§ REQUIRED WORK: Show all lines from the records below in which the string "three" is present.

(Stored dataset items)
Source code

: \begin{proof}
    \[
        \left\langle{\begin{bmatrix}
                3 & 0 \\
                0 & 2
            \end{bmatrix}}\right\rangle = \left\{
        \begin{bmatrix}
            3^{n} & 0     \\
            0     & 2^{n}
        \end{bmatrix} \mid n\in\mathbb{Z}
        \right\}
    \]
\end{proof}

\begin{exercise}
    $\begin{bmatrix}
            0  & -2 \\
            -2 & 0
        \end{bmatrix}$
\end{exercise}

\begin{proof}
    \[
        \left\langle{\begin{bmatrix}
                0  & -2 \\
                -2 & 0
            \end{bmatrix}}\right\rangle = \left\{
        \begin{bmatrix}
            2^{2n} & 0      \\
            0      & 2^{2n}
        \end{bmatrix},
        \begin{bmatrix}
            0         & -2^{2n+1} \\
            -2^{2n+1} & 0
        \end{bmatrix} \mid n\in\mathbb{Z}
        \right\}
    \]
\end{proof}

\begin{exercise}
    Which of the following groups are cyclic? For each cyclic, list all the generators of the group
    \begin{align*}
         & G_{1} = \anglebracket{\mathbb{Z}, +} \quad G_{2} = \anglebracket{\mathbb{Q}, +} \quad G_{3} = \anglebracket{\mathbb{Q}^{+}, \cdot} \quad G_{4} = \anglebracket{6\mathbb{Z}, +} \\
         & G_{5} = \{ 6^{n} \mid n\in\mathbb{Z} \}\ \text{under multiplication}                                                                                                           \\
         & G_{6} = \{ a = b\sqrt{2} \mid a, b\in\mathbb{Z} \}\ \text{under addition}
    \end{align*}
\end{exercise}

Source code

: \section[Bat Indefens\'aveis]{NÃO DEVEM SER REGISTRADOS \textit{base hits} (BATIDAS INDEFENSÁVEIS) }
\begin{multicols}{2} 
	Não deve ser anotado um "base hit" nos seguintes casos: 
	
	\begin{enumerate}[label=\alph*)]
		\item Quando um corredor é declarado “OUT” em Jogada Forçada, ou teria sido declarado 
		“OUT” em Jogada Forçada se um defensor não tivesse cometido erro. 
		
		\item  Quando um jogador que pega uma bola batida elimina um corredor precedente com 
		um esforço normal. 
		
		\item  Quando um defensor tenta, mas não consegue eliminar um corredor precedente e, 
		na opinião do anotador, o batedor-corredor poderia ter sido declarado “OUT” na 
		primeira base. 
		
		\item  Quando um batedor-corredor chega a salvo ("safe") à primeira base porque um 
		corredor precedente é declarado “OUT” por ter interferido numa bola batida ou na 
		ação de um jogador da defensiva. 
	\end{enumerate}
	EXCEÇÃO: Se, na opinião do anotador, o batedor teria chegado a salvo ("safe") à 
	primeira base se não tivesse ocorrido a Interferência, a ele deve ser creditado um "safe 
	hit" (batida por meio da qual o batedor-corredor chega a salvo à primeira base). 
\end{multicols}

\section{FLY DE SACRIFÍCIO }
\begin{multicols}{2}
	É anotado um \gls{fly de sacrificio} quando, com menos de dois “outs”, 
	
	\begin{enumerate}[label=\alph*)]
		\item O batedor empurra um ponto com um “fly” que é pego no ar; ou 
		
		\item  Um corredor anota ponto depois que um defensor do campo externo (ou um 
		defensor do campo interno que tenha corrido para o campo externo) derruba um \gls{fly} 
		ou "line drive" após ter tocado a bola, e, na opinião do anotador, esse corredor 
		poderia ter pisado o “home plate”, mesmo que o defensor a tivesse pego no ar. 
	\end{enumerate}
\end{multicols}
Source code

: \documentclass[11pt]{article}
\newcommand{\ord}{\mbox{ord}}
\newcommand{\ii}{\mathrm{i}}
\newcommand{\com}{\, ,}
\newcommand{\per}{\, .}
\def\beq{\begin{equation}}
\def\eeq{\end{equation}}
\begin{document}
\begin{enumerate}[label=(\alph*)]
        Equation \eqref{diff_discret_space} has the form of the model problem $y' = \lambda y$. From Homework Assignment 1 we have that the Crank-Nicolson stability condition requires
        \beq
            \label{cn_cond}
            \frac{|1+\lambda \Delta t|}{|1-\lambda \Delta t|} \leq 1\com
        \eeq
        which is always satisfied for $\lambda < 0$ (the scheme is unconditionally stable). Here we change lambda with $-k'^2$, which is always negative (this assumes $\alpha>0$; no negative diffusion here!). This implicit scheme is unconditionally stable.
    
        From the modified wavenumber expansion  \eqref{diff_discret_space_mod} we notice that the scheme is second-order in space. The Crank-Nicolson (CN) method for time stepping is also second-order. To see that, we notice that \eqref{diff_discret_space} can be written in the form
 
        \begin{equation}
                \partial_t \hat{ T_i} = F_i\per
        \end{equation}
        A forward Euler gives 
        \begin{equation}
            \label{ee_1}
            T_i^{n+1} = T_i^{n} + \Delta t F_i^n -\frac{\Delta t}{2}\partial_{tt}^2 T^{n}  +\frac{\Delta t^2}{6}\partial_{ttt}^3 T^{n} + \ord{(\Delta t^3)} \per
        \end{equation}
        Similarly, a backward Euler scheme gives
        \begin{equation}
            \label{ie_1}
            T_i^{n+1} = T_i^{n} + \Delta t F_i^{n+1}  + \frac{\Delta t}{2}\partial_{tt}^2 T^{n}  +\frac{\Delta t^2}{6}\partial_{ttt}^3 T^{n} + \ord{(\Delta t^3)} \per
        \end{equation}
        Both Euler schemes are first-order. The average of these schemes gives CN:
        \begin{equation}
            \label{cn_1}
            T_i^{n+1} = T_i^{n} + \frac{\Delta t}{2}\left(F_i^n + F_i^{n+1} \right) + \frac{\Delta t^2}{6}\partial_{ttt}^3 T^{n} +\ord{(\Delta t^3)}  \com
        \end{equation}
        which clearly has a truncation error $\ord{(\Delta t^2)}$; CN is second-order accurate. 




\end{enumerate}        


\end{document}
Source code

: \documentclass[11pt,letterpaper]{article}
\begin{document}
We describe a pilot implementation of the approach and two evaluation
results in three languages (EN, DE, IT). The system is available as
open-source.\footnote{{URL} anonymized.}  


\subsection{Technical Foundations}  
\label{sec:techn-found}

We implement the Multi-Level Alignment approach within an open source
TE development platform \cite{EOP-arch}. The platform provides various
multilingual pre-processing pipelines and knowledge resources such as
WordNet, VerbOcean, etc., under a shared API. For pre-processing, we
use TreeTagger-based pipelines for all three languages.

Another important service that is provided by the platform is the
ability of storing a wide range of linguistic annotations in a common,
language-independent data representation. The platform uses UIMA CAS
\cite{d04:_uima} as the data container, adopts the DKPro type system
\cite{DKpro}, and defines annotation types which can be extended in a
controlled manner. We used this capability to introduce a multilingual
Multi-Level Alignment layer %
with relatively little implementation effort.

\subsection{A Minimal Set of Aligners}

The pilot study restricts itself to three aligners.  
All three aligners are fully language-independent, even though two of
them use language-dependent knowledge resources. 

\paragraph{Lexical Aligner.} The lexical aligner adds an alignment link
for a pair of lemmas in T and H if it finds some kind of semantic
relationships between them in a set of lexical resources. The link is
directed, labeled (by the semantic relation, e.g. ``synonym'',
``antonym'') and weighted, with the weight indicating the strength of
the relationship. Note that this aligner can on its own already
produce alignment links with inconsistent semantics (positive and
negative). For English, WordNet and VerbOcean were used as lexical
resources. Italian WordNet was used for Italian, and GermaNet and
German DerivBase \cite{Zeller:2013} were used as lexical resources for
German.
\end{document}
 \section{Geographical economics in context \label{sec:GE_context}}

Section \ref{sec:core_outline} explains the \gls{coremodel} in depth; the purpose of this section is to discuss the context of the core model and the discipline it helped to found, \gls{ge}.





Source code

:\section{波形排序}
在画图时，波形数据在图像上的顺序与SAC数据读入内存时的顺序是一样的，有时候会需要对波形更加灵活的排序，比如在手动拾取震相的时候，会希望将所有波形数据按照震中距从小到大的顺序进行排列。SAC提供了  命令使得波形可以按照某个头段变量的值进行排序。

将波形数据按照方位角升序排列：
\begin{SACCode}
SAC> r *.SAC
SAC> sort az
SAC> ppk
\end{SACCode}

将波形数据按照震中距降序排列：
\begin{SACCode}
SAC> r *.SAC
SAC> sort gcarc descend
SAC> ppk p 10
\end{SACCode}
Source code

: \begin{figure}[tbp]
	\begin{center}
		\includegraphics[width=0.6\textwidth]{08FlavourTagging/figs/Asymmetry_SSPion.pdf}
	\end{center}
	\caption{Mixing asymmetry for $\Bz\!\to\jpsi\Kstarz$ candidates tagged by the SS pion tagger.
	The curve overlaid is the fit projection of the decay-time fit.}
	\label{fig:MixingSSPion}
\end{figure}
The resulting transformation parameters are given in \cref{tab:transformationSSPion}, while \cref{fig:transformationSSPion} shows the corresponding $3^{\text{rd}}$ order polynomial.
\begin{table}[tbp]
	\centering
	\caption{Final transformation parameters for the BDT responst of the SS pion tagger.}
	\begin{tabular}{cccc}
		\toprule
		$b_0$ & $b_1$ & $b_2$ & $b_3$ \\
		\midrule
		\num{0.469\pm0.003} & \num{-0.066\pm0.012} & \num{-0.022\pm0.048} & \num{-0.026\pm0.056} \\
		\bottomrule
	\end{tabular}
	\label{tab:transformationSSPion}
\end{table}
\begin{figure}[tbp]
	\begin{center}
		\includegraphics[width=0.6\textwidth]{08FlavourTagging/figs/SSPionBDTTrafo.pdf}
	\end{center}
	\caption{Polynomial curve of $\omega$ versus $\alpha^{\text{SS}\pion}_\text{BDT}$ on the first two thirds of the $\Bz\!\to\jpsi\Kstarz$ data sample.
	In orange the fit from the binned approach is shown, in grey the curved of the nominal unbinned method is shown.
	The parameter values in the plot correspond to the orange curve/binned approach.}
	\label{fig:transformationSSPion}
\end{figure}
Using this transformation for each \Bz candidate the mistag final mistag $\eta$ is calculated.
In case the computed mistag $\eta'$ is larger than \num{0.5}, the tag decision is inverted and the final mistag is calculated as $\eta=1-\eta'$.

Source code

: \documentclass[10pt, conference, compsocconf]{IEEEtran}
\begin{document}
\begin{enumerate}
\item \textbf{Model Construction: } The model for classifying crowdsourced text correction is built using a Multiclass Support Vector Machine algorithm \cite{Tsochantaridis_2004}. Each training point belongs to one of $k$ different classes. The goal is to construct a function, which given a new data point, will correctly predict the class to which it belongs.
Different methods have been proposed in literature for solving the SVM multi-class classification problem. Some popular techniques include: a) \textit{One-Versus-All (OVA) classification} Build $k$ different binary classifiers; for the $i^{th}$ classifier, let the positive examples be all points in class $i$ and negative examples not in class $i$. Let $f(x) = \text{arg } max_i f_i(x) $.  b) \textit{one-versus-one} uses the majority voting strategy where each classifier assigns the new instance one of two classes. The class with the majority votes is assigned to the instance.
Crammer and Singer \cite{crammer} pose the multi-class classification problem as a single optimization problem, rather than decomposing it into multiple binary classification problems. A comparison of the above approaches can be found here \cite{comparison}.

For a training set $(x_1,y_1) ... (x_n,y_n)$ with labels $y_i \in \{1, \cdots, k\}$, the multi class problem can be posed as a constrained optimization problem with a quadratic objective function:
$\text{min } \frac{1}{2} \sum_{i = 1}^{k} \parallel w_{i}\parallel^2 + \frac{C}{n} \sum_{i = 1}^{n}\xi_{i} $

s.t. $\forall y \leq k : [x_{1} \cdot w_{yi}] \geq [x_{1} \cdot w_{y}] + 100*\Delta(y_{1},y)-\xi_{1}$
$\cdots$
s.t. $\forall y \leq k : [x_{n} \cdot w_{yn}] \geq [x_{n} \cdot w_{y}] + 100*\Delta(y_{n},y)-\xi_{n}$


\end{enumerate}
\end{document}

§ EXERCISE SOLUTION:
results in three languages (EN, DE, IT). The system is available as
use TreeTagger-based pipelines for all three languages.
The pilot study restricts itself to three aligners.  
All three aligners are fully language-independent, even though two of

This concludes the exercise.